The first excavation in the cave by Hubert Kessler in 1932 revealed Pleistocene and Holocene vertebrate remains, pottery and three shards which were thought to be prehistoric. The result was never published, obviously there were no spectacular results, but at least it became clear that further excavations would be rewarding. His results encouraged István Gaál to start regular excavations, two years later, financed by the Natural History Research Council. He moved nearly 2000 m³ of cave sediment almost emptying the cave. At some places there were 12 m of sediment. He separated five culture layers and excavated the remains of hearths, stoves, carvings, animal bones and humans from the era of Turkish invasions. And he is responsible for the current look, as he removed all the sediments which originally filled most of the cave. In the small remains, a more recent excavation discovered artefacts and stone tools from the Upper Paleolithic. The oldest remains from the cave were dated 200,000 BC, from the Mousterian.

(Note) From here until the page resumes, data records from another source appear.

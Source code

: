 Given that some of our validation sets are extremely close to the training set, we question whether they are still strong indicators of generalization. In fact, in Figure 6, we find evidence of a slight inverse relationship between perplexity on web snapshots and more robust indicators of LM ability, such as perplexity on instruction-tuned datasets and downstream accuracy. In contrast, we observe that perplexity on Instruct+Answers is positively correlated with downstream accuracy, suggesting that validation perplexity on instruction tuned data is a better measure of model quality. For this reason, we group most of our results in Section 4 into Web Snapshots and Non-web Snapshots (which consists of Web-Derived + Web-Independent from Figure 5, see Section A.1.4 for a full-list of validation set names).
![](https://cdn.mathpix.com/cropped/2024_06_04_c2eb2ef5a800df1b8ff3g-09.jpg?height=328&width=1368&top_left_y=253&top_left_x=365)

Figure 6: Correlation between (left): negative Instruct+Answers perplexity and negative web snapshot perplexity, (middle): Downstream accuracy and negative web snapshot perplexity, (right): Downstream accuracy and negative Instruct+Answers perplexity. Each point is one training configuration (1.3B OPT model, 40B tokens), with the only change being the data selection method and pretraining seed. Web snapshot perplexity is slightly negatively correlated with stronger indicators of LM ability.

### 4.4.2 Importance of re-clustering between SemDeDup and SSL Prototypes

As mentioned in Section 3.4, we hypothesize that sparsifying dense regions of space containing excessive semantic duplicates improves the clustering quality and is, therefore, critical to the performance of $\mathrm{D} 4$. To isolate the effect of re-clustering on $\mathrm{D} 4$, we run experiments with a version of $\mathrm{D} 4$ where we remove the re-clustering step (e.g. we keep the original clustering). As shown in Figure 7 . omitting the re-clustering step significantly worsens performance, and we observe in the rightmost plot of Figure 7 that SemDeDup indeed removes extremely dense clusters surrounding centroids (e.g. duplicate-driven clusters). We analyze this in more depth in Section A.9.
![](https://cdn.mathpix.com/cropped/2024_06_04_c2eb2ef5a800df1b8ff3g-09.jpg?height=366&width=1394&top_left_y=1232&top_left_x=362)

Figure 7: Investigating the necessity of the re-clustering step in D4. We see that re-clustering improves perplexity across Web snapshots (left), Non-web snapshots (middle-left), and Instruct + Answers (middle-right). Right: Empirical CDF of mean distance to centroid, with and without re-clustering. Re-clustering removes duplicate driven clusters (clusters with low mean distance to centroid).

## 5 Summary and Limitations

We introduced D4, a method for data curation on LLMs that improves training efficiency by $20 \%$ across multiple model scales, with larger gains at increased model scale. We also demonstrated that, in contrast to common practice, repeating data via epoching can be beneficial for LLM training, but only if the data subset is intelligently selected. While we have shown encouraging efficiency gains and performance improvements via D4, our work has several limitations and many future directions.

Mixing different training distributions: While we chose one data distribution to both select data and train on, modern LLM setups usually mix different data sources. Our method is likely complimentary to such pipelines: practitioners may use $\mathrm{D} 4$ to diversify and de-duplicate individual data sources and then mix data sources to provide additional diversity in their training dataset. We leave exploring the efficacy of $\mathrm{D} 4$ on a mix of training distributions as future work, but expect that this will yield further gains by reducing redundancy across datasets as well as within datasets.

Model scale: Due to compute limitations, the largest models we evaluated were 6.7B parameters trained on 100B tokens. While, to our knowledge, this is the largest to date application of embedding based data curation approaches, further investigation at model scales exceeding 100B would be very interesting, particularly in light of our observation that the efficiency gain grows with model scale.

During the Turkish Wars the inhabitants of seven neighboring villages, Környe, Bánhida, Galla, Szőllős, Baj, Agostyán, and Tardos, were hiding in the cave from Szelim sultan's troops who devastated Transdanubia. Unfortunately, the Turks found them, when they noticed a woman who went down to the creek, to bring drinking water to her thirsty child, and followed her to the cave. The people had blocked the cave entrance, so the Turks could not get them out. Finally, they killed them with smoke, by throwing burning straw through the opening in the ceiling.
Local legend.

This legend was a result of the massive fear of the Turks, who actually invaded several times and even besieged Vienna. And the big number of human bones which could be seen on the floor of the cave made the story quite likely. However, according to the archaeological excavations the bones are from the time of the Tartar invasion. The cave is not only a Historic Monument, it is under special protection, one of onla six caves in Hungary. It is managed by the non-profit organization Gerecse Barlangkutató és Természetvédő Egyesülethez (Gerecse Cave Research and Nature Conservation Association).